══ EXTRACTED INFORMATION ══
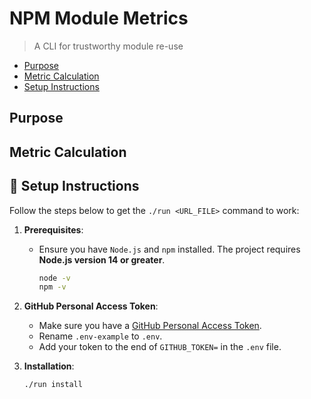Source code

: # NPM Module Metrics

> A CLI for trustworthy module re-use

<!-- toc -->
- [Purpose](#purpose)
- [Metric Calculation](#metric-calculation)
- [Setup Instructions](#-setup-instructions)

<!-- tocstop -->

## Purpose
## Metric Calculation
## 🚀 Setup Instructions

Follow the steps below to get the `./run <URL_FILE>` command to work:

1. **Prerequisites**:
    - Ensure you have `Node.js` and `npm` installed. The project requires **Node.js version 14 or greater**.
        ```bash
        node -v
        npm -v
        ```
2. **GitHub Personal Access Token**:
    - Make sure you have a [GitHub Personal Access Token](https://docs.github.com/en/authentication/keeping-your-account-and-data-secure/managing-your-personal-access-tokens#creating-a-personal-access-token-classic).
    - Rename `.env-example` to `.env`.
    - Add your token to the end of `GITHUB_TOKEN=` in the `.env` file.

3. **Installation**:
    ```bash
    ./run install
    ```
═══
══ EXTRACTED INFORMATION ══
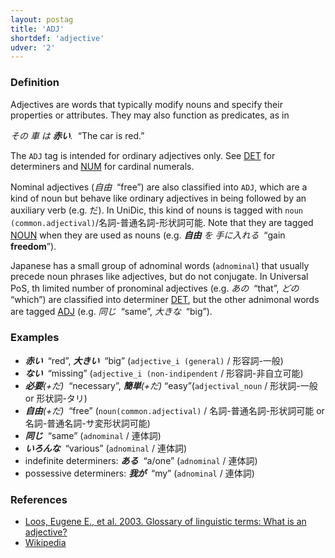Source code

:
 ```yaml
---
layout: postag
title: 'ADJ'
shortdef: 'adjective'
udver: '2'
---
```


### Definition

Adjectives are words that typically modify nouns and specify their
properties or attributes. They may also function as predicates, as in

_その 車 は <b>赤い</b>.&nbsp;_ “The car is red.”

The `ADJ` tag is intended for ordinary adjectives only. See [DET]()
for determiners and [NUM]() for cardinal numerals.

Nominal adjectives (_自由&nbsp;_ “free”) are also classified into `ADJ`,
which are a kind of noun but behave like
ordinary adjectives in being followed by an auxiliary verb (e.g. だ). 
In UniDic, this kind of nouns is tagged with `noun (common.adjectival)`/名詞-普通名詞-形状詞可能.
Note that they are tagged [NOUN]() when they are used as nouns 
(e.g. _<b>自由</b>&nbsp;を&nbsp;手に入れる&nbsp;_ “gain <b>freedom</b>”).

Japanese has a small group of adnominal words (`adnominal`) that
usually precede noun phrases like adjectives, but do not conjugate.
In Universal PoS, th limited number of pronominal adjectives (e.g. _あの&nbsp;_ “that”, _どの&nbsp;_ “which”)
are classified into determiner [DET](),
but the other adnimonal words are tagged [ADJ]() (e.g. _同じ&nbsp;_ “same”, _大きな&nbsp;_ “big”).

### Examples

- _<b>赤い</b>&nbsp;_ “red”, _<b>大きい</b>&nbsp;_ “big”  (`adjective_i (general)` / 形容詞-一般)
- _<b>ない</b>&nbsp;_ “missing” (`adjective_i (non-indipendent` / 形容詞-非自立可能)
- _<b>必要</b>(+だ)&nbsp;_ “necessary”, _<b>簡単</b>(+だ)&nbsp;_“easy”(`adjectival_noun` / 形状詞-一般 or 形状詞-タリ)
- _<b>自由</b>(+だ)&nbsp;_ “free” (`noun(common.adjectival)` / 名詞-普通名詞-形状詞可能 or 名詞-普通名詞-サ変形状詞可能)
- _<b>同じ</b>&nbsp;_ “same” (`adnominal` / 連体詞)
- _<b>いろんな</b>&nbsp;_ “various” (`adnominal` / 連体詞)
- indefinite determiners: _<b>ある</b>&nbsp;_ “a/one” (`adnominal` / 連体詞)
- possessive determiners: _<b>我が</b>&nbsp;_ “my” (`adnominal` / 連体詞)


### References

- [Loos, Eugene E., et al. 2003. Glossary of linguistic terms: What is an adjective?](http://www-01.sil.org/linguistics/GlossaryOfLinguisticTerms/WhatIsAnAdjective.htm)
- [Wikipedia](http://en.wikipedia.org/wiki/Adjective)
═══
══ EXTRACTED INFORMATION ══
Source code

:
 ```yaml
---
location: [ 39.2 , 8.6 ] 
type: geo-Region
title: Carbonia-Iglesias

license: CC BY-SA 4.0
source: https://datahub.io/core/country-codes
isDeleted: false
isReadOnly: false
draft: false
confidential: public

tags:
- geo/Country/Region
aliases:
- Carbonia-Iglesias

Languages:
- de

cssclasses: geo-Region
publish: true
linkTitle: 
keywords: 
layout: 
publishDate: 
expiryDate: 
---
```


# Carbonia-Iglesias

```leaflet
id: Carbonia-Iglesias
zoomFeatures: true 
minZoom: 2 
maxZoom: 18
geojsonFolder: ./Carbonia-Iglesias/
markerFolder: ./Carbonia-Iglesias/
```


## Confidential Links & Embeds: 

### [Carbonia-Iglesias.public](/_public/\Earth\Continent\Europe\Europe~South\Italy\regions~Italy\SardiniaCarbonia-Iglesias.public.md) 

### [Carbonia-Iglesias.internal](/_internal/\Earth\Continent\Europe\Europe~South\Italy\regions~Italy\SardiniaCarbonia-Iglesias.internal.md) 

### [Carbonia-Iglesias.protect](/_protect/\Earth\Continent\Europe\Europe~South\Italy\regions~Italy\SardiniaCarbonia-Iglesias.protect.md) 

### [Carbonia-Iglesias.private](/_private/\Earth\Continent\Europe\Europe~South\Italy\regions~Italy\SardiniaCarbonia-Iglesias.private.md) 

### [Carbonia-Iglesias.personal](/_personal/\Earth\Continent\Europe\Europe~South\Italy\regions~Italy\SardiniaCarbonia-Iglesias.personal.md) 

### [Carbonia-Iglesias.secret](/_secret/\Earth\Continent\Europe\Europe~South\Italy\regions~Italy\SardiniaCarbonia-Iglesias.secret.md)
═══
## [YOUR TASK]
The stretch of entries above that starts with the line containing "Note that they" and goes on through the line containing "usually precede noun" is to be transcribed exactly, and no other line is to be transcribed.

## [EXPECTED OUTPUT]
Note that they are tagged [NOUN]() when they are used as nouns 
(e.g. _<b>自由</b>&nbsp;を&nbsp;手に入れる&nbsp;_ “gain <b>freedom</b>”).

Japanese has a small group of adnominal words (`adnominal`) that
usually precede noun phrases like adjectives, but do not conjugate.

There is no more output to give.